Where a 90 Average Stands for College Admissions
A 3.7 GPA makes you competitive at a wide range of colleges, including well-regarded public universities and many selective private schools. Schools where the average admitted student GPA is around 3.7 include the University of Illinois Urbana-Champaign, Florida State University, Baylor University, George Washington University, University of Rochester, Fordham University, and Oberlin College. These range from large public flagships to smaller private institutions with acceptance rates as low as 33%.
At highly selective schools, where acceptance rates dip below 15 or 20 percent, a 3.7 can still make you competitive but won’t carry an application on its own. These colleges evaluate test scores, extracurriculars, essays, and letters of recommendation alongside GPA. A 90 average keeps you in the conversation, but the rest of your application needs to be strong too.
Weighted vs. Unweighted GPA Matters
A 90 average in AP, IB, or honors courses carries more weight than a 90 in standard classes. Many high schools use weighted GPAs that add extra points for advanced coursework, pushing a 90 in an AP class above a 4.0 on a weighted scale. If your school doesn’t weight grades, a 90 in a rigorous schedule is still more impressive than it looks on paper.

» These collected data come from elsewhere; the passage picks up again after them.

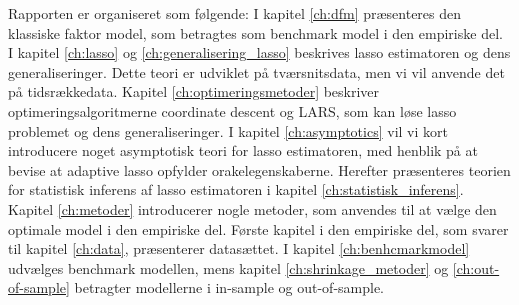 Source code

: Rapporten er organiseret som følgende: 
I kapitel \ref{ch:dfm} præsenteres den klassiske faktor model, som betragtes som benchmark model i den empiriske del.
I kapitel \ref{ch:lasso} og \ref{ch:generalisering_lasso} beskrives lasso estimatoren og dens generaliseringer. Dette teori er udviklet på tværsnitsdata, men vi vil anvende det på tidsrækkedata.
Kapitel \ref{ch:optimeringsmetoder} beskriver optimeringsalgoritmerne coordinate descent og LARS, som kan løse lasso problemet og dens generaliseringer.
I kapitel \ref{ch:asymptotics} vil vi kort introducere noget asymptotisk teori for lasso estimatoren, med henblik på at bevise at adaptive lasso opfylder orakelegenskaberne.
Herefter præsenteres teorien for statistisk inferens af lasso estimatoren i kapitel \ref{ch:statistisk_inferens}.
Kapitel \ref{ch:metoder} introducerer nogle metoder, som anvendes til at vælge den optimale model i den empiriske del.
Første kapitel i den empiriske del, som svarer til kapitel \ref{ch:data}, præsenterer datasættet.
I kapitel \ref{ch:benhcmarkmodel} udvælges benchmark modellen, mens kapitel \ref{ch:shrinkage_metoder} og \ref{ch:out-of-sample} betragter modellerne i in-sample og out-of-sample.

Colleges know this. Many admissions offices recalculate applicants’ GPAs on an unweighted scale and then separately assess the rigor of the courses you took. So a student with a 90 average across AP and honors classes will typically be viewed more favorably than a student with a 93 average in all standard-level courses. The difficulty of your coursework is evaluated alongside the grades you earned in it.
Scholarship Eligibility With a 90 Average
A 90 average, or roughly a 3.7, meets or exceeds the GPA threshold for many merit-based scholarships. Some schools award merit scholarships automatically based on your admissions application, while others have explicit GPA cutoffs. For example, several transfer scholarship programs at George Washington University require a minimum 3.7 cumulative GPA. Engineering scholarships at the same school start at a 3.2 minimum for smaller awards and require a 3.7 for larger ones.
State-funded merit scholarships often set their floors between 3.0 and 3.5, so a 90 average typically clears those with room to spare. Institutional scholarships at mid-tier and upper-tier universities frequently target students in the 3.5 to 3.8 range, which is exactly where a 90 average lands. The higher your GPA climbs within that A range, the more scholarship dollars tend to open up.
What Would Make a 90 Average Even Stronger
If you’re aiming for the most competitive schools or the largest scholarship awards, the best way to strengthen a 90 average is through course selection. Enrolling in AP, IB, or dual-enrollment courses signals academic ambition to admissions officers, even if your grades dip slightly compared to what you might earn in standard classes. A challenging transcript with a 90 average tells colleges you’re pushing yourself.
Strong standardized test scores, meaningful extracurricular involvement, and well-crafted essays all complement a 90 average. GPA gets your application past initial screening, but the full picture determines where you land. With a 90, you’re starting from a position of strength.